┌─ MATERIAL FOR THIS TASK

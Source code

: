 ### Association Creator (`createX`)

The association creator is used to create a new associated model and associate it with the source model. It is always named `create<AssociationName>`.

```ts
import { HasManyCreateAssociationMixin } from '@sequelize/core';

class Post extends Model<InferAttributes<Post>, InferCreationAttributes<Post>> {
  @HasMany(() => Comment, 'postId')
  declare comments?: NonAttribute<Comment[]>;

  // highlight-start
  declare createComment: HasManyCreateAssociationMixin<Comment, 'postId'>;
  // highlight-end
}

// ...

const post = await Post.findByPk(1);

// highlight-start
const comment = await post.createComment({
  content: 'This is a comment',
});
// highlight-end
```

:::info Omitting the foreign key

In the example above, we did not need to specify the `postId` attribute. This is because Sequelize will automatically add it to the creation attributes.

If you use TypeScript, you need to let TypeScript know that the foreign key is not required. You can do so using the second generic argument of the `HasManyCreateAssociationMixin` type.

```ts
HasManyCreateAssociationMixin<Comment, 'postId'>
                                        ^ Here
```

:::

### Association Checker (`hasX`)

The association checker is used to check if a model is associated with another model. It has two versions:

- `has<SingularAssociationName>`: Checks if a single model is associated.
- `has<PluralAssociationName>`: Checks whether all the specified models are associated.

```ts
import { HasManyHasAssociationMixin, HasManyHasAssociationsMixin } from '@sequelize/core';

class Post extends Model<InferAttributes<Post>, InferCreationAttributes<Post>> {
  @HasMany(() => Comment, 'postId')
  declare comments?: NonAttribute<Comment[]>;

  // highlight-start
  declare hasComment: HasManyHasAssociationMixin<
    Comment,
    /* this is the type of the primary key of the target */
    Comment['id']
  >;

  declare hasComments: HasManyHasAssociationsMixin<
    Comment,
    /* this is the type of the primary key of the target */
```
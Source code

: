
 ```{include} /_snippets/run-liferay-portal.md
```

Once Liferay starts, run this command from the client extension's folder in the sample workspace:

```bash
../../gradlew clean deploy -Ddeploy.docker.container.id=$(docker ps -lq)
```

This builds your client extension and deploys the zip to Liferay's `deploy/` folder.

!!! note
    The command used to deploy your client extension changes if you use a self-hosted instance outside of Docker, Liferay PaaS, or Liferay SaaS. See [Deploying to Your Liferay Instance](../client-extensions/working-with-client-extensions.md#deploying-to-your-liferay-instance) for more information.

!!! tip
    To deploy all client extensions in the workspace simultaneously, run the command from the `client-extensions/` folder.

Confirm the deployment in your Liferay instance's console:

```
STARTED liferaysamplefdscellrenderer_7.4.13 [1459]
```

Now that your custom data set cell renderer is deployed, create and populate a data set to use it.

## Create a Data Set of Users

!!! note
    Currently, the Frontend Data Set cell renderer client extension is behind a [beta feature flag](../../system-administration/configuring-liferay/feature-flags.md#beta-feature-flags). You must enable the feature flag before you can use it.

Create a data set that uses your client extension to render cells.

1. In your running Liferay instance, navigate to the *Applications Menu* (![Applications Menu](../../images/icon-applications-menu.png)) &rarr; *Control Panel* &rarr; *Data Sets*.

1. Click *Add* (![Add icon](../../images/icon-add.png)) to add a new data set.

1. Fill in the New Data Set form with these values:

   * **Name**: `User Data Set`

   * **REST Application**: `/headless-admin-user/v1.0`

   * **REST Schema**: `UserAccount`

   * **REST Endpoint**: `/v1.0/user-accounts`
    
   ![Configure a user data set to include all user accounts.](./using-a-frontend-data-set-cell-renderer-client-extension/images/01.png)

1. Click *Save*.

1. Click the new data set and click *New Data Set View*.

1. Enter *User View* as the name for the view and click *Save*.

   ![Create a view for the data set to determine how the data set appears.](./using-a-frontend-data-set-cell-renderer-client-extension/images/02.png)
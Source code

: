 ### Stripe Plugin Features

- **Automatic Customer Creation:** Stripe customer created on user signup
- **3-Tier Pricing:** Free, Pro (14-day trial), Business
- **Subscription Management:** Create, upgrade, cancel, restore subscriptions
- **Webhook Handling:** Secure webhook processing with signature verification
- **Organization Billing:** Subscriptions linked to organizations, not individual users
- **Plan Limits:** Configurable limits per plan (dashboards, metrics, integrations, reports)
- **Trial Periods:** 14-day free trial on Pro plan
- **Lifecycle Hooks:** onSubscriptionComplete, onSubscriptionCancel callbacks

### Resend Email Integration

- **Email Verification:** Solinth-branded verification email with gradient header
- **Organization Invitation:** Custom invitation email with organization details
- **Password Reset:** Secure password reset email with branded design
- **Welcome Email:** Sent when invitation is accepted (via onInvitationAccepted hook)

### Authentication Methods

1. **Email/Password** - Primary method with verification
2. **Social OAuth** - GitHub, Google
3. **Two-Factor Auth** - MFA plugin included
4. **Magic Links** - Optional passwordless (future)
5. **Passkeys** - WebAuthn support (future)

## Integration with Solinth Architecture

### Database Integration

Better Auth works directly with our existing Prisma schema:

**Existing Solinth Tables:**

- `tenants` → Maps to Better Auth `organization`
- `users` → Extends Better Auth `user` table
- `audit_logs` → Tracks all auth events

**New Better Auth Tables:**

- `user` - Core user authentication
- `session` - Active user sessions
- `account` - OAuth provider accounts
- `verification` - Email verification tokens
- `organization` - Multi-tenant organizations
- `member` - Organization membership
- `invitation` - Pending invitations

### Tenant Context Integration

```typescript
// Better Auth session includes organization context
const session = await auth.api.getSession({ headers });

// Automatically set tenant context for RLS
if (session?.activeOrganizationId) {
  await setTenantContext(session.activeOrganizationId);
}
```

└─

| DIRECTIONS FOR THIS TASK |
In the listing above, find the line containing "Currently, the Frontend" and the line containing "- **Webhook Handling:**", then quote both, plus every line between them, exactly as written.

| OUTPUT FOR THIS TASK |
    Currently, the Frontend Data Set cell renderer client extension is behind a [beta feature flag](../../system-administration/configuring-liferay/feature-flags.md#beta-feature-flags). You must enable the feature flag before you can use it.

Create a data set that uses your client extension to render cells.

1. In your running Liferay instance, navigate to the *Applications Menu* (![Applications Menu](../../images/icon-applications-menu.png)) &rarr; *Control Panel* &rarr; *Data Sets*.

1. Click *Add* (![Add icon](../../images/icon-add.png)) to add a new data set.

1. Fill in the New Data Set form with these values:

   * **Name**: `User Data Set`

   * **REST Application**: `/headless-admin-user/v1.0`

   * **REST Schema**: `UserAccount`

   * **REST Endpoint**: `/v1.0/user-accounts`
    
   ![Configure a user data set to include all user accounts.](./using-a-frontend-data-set-cell-renderer-client-extension/images/01.png)

1. Click *Save*.

1. Click the new data set and click *New Data Set View*.

1. Enter *User View* as the name for the view and click *Save*.

   ![Create a view for the data set to determine how the data set appears.](./using-a-frontend-data-set-cell-renderer-client-extension/images/02.png)
Source code

: ### Stripe Plugin Features

- **Automatic Customer Creation:** Stripe customer created on user signup
- **3-Tier Pricing:** Free, Pro (14-day trial), Business
- **Subscription Management:** Create, upgrade, cancel, restore subscriptions
- **Webhook Handling:** Secure webhook processing with signature verification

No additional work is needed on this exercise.